Reuters

Some of the most powerful people in the U.S. government wanted to kill Mohanad Mahmoud Al Farekh. The military, the CIA, and an influential Republican member of Congress all argued that a drone should be sent to kill the American.

Now he is in custody.

And if convicted of all charges that he faces, he'll get a maximum of 15 years in prison–the same sentence that a brother and sister in Missouri got for growing marijuana.

How can a person narrowly escape extrajudicial assassination, get extradited to the United States, appear inside our judicial system, and face just 15 years in prison? Powerful people were prepared to end his life, but the extent of what they're willing to prove beyond a reasonable doubt wouldn't even draw a life sentence.
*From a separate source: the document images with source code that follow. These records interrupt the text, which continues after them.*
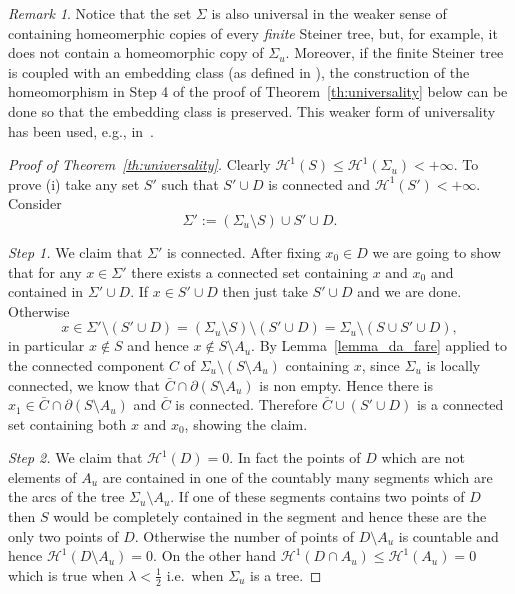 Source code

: \documentclass{amsart}
\renewcommand{\H}{\mathcal H}
\renewcommand{\H}{\mathcal{H}}
\theoremstyle{definition}
\theoremstyle{remark}
\newtheorem{remark}[theorem]{Remark}
\begin{document}
\begin{remark}\label{rem:universal}
  Notice that the set $\Sigma$ is also universal in the weaker 
  sense of containing homeomerphic copies of every \emph{finite}
  Steiner tree, but, for example, it does not contain a 
  homeomorphic copy of $\Sigma_u$.
  Moreover, if the finite Steiner tree is coupled with an 
  embedding class (as defined in \cite[lemma 3]{BasCheRasTep24}),
  the construction of the homeomorphism in Step 4 of the proof of Theorem~\ref{th:universality}
  below
  can be done so that the embedding class is preserved.
  This weaker form of universality has been used, e.g., 
  in~\cite{BasCheRasTep24}.
\end{remark}
\begin{proof}[Proof of Theorem~\ref{th:universality}]
Clearly $\H^1(S)\le \H^1(\Sigma_u)<+\infty$.
To prove (i) take any set $S'$ such that $S'\cup D$ is connected 
and $\H^1(S')<+\infty$. 
Consider 
\[
  \Sigma' 
      := (\Sigma_u\setminus S) \cup S' \cup D.
\]

\emph{Step 1.} We claim that $\Sigma'$ is connected.
After fixing $x_0\in D$ we are going to show that for any $x\in \Sigma'$ there exists 
a connected set containing $x$ and $x_0$ and contained in $\Sigma'\cup D$.
If $x\in S'\cup D$ then just take $S'\cup D$ and we are done.
Otherwise 
\[
  x\in \Sigma'\setminus (S'\cup D) 
    = (\Sigma_u\setminus S)\setminus(S'\cup D)
    = \Sigma_u \setminus (S\cup S' \cup D),
\]
in particular $x\not\in S$ and hence $x\not \in S\setminus A_u$.
By Lemma~\ref{lemma_da_fare} applied to the connected component $C$ of 
$\Sigma_u\setminus(S\setminus A_u)$ containing $x$,
since $\Sigma_u$ is locally connected, we know that $\bar C\cap \partial (S\setminus A_u)$
is non empty. Hence there is $x_1\in \bar C \cap \partial (S\setminus A_u)$ and $\bar C$
is connected. Therefore $\bar C \cup (S'\cup D)$ is a connected set containing 
both $x$ and $x_0$, showing the claim.

\emph{Step 2.} 
We claim that $\H^1(D)=0$. 
In fact the points of $D$ which are not elements of $A_u$ are contained 
in one of the countably many segments which are the arcs of the tree $\Sigma_u\setminus A_u$.
If one of these segments contains two points of $D$ then $S$ would be completely contained 
in the segment and hence these are the only two points of $D$.
Otherwise the number of points of $D\setminus A_u$ is countable and hence $\H^1(D\setminus A_u)=0$.
On the other hand $\H^1(D\cap A_u)\le \H^1(A_u)=0$ which is true when $\lambda < \frac 1 2$
i.e.\ when $\Sigma_u$ is a tree.


\end{proof}
\end{document}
That alarming incongruity is inseparable from the decision to depart from the Constitutional system. At the highest levels of government, appointed officials meet in secret proceedings to decide whether or not to kill American citizens without due process. The Constitution requires a trial to convict an American of treason. It demands that "no person" be deprived of life, liberty or property without due process of law. Yet U.S. officials from the Department of Justice, the Pentagon, and the CIA participate in opaque death panels that decide the fates of fellow citizens. They are transgressing against a document that they're sworn to protect and defend.

Until this week, controversy surrounding such proceedings has focused on Anwar al-Awlaki, whose extrajudicial killing was carried out by the Obama Administration. Its legality was defended in a secret legal memo that leaked in 2013. Executive branch lawyers took the position that the targeted killings of an American could be justified if an "informed, high-level official" determined three things:

  1. That the target is a ranking Al-Qaeda figure.
  2. That he or she poses "an imminent threat of violent attack" against America.
  3. That capture is not "feasible."

In my view, the Fifth Amendment renders that test invalid–a single official's judgment does not constitute due process–but even if one doesn't believe it to be facially unconstitutional, the Al Farekh case illustrates its flaws. The New York Times notes "a years long debate inside the government" about whether to kill him. That timeframe alone hints at the nonsensical definition of imminence used by the White House–if a violent attack didn't occur during the course of a years-long debate, calling the hypothetical attack imminent has no meaning. In this case, no attack ever materialized, so it seems clear that the "imminence" threshold wasn't met. And it is equally clear that capturing Al Farekh was possible.

It has now been done!

Yet Pentagon and CIA officials spent years lobbying for permission to kill him. In other words, "informed, high-level officials" judged incorrectly, which might be why the Constitution didn't vest them with the power to condemn citizens to death.

Representative Mike Rogers also urged a killing, prompting David Cole to ask in the New York Review of Books, "Where do members of Congress get authority to advocate for the killing of American citizens? Mike Rogers didn’t get his way, but why should he even have a say in the execution of an American citizen?" In fact, at the time Congressman Rogers was leading the very House of Representatives subcommittee charged with ensuring that U.S. intelligence agencies aren't, say, assassinating Americans. With an intelligence committee chair spurring the president to assert more power rather than reining him in, judicial checks seem more important. But the judiciary has been excluded from this process.

In fairness, the Department of Justice was able to overrule the Pentagon, the CIA, and the congressman, causing this case to end in arrest, as ought to have happened. But Eric Holder won't be running the Department of Justice for much longer. And the attitude of the next attorney general to these matters is unlikely to be fully aired in public since the protocols are shrouded in secrecy and contradictions.

Indeed, even Holder's standards are worryingly unclear.

As Brett Max Kaufman notes, "If the executive branch believes it can substitute its own process for that of tried-and-true courtroom process when it comes to satisfying the constitutional rights of American citizens, the internal evidentiary standards it employs to make decisions about life and death are of paramount consequence." But those standards have not been publicly disclosed in either the Awlaki case, which ended in the killing of an American, or the Al Farekh case, which ended in capture.

In the criminal justice system, where defendants must be proved guilty "beyond a reasonable doubt," innocents are regularly convicted despite their ability to see all the government's evidence, cross-examine its witnesses, and offer an affirmative defense. Yet the president would have us believe that a secret, non-adversarial method of deciding guilt is adequate in what are, effectively, death-penalty cases. While some might argue that Al Farekh's case is an example of that method working, it is beyond dispute that "informed, high-ranking officials" in the military and the CIA spent years lobbying to kill an American citizen, even though, in hindsight, no terrorist attack would've been prevented by doing so–and even though capturing, extraditing and charging Al Farekh only took time to achieve.

As a senator, Obama would insist that Americans don't have to choose between core liberties and safety in the war on terrorism. The Al Farekh case is consistent with that view.